(TASK TO COMPLETE) Go to the line below containing "Since the website" and print exactly from there through the line containing "Super Duper Guacamole", both included. Print nothing else.

(Dataset excerpts)
***

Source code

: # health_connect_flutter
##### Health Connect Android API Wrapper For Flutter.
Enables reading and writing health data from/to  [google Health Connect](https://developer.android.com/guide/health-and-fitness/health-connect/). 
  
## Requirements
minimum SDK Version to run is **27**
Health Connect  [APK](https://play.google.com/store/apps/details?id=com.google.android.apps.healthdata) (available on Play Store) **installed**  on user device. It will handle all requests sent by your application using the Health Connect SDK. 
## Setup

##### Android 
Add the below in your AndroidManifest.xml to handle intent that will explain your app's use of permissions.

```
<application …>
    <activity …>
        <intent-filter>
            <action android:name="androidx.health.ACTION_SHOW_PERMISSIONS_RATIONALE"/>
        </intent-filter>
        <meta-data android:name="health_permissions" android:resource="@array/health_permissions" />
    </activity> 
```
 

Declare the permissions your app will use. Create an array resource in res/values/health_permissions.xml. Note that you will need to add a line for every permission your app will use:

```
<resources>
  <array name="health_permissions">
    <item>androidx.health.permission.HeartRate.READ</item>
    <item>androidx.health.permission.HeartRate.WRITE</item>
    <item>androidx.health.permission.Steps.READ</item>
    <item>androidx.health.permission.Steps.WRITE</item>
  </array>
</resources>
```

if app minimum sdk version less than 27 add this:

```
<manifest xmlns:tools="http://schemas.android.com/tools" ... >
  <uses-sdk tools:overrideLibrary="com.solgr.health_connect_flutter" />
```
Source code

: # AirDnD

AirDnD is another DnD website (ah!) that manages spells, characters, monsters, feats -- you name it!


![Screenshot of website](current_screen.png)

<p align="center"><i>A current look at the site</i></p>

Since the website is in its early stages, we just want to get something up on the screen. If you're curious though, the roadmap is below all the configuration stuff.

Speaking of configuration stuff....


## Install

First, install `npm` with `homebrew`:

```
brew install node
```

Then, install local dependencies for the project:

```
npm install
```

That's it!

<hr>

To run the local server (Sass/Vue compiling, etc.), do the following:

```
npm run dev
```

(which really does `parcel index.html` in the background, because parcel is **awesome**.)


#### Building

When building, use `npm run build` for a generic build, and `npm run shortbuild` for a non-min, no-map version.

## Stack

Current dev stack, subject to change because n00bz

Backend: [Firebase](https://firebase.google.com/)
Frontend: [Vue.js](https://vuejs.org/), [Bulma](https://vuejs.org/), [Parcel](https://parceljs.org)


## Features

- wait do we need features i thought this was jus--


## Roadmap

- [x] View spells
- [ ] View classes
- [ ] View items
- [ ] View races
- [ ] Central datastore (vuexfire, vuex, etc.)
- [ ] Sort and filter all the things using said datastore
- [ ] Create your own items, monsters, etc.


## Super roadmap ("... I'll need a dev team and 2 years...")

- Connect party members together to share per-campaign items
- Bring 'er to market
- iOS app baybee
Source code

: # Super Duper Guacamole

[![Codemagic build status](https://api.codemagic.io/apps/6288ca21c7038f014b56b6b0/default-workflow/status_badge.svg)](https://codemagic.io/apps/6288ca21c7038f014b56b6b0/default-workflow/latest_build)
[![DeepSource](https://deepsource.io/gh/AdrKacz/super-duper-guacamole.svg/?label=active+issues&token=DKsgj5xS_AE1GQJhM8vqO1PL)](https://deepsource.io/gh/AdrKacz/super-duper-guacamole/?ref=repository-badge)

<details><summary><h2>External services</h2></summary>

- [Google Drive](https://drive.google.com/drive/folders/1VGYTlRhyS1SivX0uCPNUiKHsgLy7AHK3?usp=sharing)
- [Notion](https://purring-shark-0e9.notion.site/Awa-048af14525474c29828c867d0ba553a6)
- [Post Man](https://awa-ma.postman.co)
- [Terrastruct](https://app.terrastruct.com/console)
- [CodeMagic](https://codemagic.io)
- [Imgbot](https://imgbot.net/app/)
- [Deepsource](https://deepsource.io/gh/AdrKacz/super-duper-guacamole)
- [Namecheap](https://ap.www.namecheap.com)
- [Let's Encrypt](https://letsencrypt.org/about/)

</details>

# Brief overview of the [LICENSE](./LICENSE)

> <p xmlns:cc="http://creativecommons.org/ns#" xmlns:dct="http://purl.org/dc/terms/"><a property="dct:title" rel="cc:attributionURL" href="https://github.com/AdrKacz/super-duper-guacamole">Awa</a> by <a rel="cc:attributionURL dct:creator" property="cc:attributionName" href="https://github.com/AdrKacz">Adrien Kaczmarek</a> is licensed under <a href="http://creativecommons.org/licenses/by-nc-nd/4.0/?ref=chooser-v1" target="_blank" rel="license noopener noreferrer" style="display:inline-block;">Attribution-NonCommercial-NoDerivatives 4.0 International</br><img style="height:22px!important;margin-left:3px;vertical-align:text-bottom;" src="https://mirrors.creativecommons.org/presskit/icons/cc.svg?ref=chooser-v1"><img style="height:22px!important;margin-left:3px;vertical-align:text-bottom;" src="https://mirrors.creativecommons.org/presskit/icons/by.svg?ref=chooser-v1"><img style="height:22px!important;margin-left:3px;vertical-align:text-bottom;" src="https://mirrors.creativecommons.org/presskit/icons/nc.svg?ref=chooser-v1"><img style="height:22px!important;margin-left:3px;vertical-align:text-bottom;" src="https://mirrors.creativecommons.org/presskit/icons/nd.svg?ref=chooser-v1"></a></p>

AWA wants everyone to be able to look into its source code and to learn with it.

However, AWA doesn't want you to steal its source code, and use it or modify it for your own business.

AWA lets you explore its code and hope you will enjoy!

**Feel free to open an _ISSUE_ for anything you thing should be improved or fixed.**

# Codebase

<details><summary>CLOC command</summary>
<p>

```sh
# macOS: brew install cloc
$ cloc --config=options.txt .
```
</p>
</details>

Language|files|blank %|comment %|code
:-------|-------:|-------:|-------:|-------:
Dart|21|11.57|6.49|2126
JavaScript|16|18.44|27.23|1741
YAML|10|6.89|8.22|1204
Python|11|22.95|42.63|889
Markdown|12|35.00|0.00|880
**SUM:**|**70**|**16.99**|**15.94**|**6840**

***

(FINISHED EXERCISE)
Since the website is in its early stages, we just want to get something up on the screen. If you're curious though, the roadmap is below all the configuration stuff.

Speaking of configuration stuff....


## Install

First, install `npm` with `homebrew`:

```
brew install node
```

Then, install local dependencies for the project:

```
npm install
```

That's it!

<hr>

To run the local server (Sass/Vue compiling, etc.), do the following:

```
npm run dev
```

(which really does `parcel index.html` in the background, because parcel is **awesome**.)


#### Building

When building, use `npm run build` for a generic build, and `npm run shortbuild` for a non-min, no-map version.

## Stack

Current dev stack, subject to change because n00bz

Backend: [Firebase](https://firebase.google.com/)
Frontend: [Vue.js](https://vuejs.org/), [Bulma](https://vuejs.org/), [Parcel](https://parceljs.org)


## Features

- wait do we need features i thought this was jus--


## Roadmap

- [x] View spells
- [ ] View classes
- [ ] View items
- [ ] View races
- [ ] Central datastore (vuexfire, vuex, etc.)
- [ ] Sort and filter all the things using said datastore
- [ ] Create your own items, monsters, etc.


## Super roadmap ("... I'll need a dev team and 2 years...")

- Connect party members together to share per-campaign items
- Bring 'er to market
- iOS app baybee
Source code

: # Super Duper Guacamole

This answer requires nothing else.